El desarrollo personal del mandatario ha sido nutrido por la influencia de personas de mundos diferentes, con disímiles creencias religiosas, políticas y culturales.
Cristiana fue su madre, Ann Dunham, musulmanes su padre y padrastro y muchas de sus amistades son judías.
Dunham se casó con Barack Obama, un emigrante africano de raza negra proveniente de Kenia a quien conoció en la clase de ruso en la Universidad de Hawaii. Al poco tiempo se separaron. Posteriormente contrajo matrimonio con un ciudadano indonesio, con el cual tuvo una hija. Los dos hombres profesaban la fe islámica.

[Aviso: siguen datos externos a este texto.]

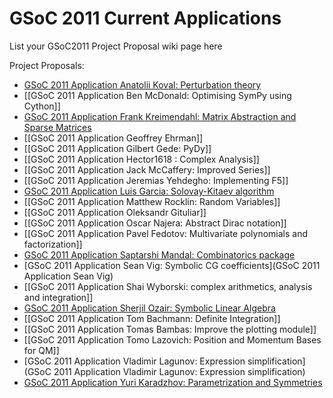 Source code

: # GSoC 2011 Current Applications

List your GSoC2011 Project Proposal wiki page here

Project Proposals:

* [GSoC 2011 Application Anatolii Koval: Perturbation theory](GSoC-2011-Application-Anatolii-Koval)
* [[GSoC 2011 Application Ben McDonald: Optimising SymPy using Cython]]
* [GSoC 2011 Application Frank Kreimendahl: Matrix Abstraction and Sparse Matrices](Frank-Kreimendahl---GSoC-2011)
* [[GSoC 2011 Application Geoffrey Ehrman]]
* [[GSoC 2011 Application Gilbert Gede: PyDy]]
* [[GSoC 2011 Application Hector1618 : Complex Analysis]]
* [[GSoC 2011 Application Jack McCaffery: Improved Series]]
* [[GSoC 2011 Application Jeremias Yehdegho: Implementing F5]]
* [GSoC 2011 Application Luis Garcia: Solovay-Kitaev algorithm](GSoc-2011-Application---Luis-Garcia---Solovay-Kitaev-algorithm)
* [[GSoC 2011 Application Matthew Rocklin: Random Variables]]
* [[GSoC 2011 Application Oleksandr Gituliar]]
* [[GSoC 2011 Application Oscar Najera: Abstract Dirac notation]]
* [[GSoC 2011 Application Pavel Fedotov: Multivariate polynomials and factorization]]
* [GSoC 2011 Application Saptarshi Mandal: Combinatorics package](GSoC-2011-Application-Saptarshi-Mandal)
* [GSoC 2011 Application Sean Vig: Symbolic CG coefficients](GSoC 2011 Application Sean Vig)
* [[GSoC 2011 Application Shai Wyborski: complex arithmetics, analysis and integration]]
* [GSoC 2011 Application Sherjil Ozair: Symbolic Linear Algebra](http://www.google-melange.com/gsoc/proposal/review/google/gsoc2011/sherjilozair/1)
* [[GSoC 2011 Application Tom Bachmann: Definite Integration]]
* [[GSoC 2011 Application Tomas Bambas: Improve the plotting module]]
* [[GSoC 2011 Application Tomo Lazovich: Position and Momentum Bases for QM]]
* [GSoC 2011 Application Vladimir Lagunov: Expression simplification](GSoC 2011 Application Vladimir Lagunov: Expression simplification)
* [GSoC 2011 Application Yuri Karadzhov: Parametrization and Symmetries](GSoC-2011-Application-Yuri-Karadzhov) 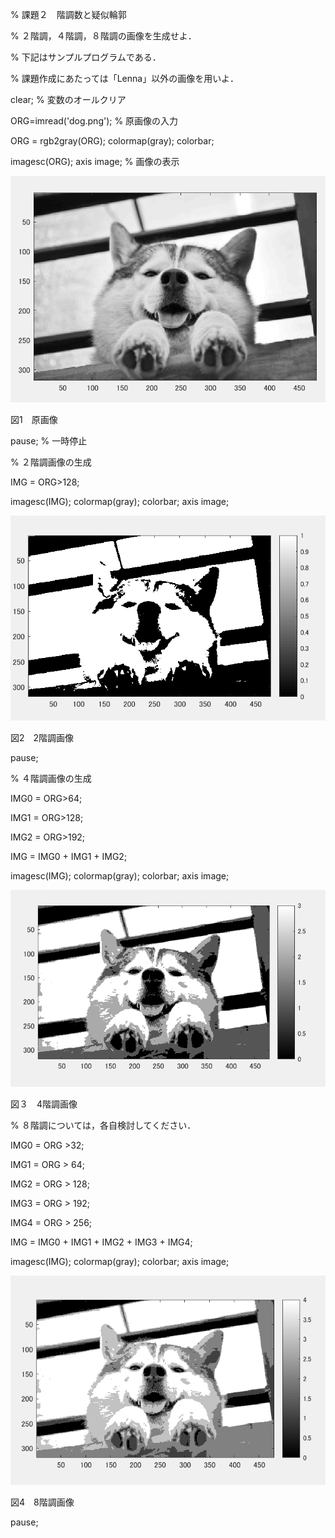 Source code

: % 課題２　階調数と疑似輪郭

% ２階調，４階調，８階調の画像を生成せよ．

% 下記はサンプルプログラムである．

% 課題作成にあたっては「Lenna」以外の画像を用いよ．

clear; % 変数のオールクリア


ORG=imread('dog.png'); % 原画像の入力


ORG = rgb2gray(ORG); colormap(gray); colorbar;

imagesc(ORG); axis image; % 画像の表示

![gazo1](https://github.com/taihirose/report/blob/master/kadai2-1.png)

図1　原画像


pause; % 一時停止


% ２階調画像の生成

IMG = ORG>128;

imagesc(IMG); colormap(gray); colorbar;  axis image;

![gazo1](https://github.com/taihirose/report/blob/master/kadai2-2.png)

図2　2階調画像


pause;


% ４階調画像の生成

IMG0 = ORG>64;

IMG1 = ORG>128;

IMG2 = ORG>192;

IMG = IMG0 + IMG1 + IMG2;

imagesc(IMG); colormap(gray); colorbar;  axis image;

![gazo1](https://github.com/taihirose/report/blob/master/kadai2-3.png)

図３　4階調画像


% ８階調については，各自検討してください．


IMG0 = ORG >32;

IMG1 = ORG > 64;

IMG2 = ORG > 128;

IMG3 = ORG > 192;

IMG4 = ORG > 256;

IMG = IMG0 + IMG1 + IMG2 + IMG3 + IMG4;

imagesc(IMG); colormap(gray); colorbar; axis image;

![gazo1](https://github.com/taihirose/report/blob/master/kadai2-4.png)

図4　8階調画像



pause;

Estos elementos podrían sentar las bases para un posible entendimiento entre el presidente del país más poderoso del planeta y los de aquellas naciones consideradas tradicionalmente enemigas por Washington.
Es posible que Barack Obama sea un presidente a favor del entendimiento, la conciliación y la tolerancia. Su formación ha de permitirle entender las diferencias filosóficas, sociales, culturales y políticas de quienes históricamente, se han opuesto al sistema político estadounidense.
Sin embargo, esta intención deberá tener afinidad con los intereses de Estados Unidos; de lo contrario, la colisión se daría dentro de su propio engranaje y esto podría ser un precio muy caro que pagar.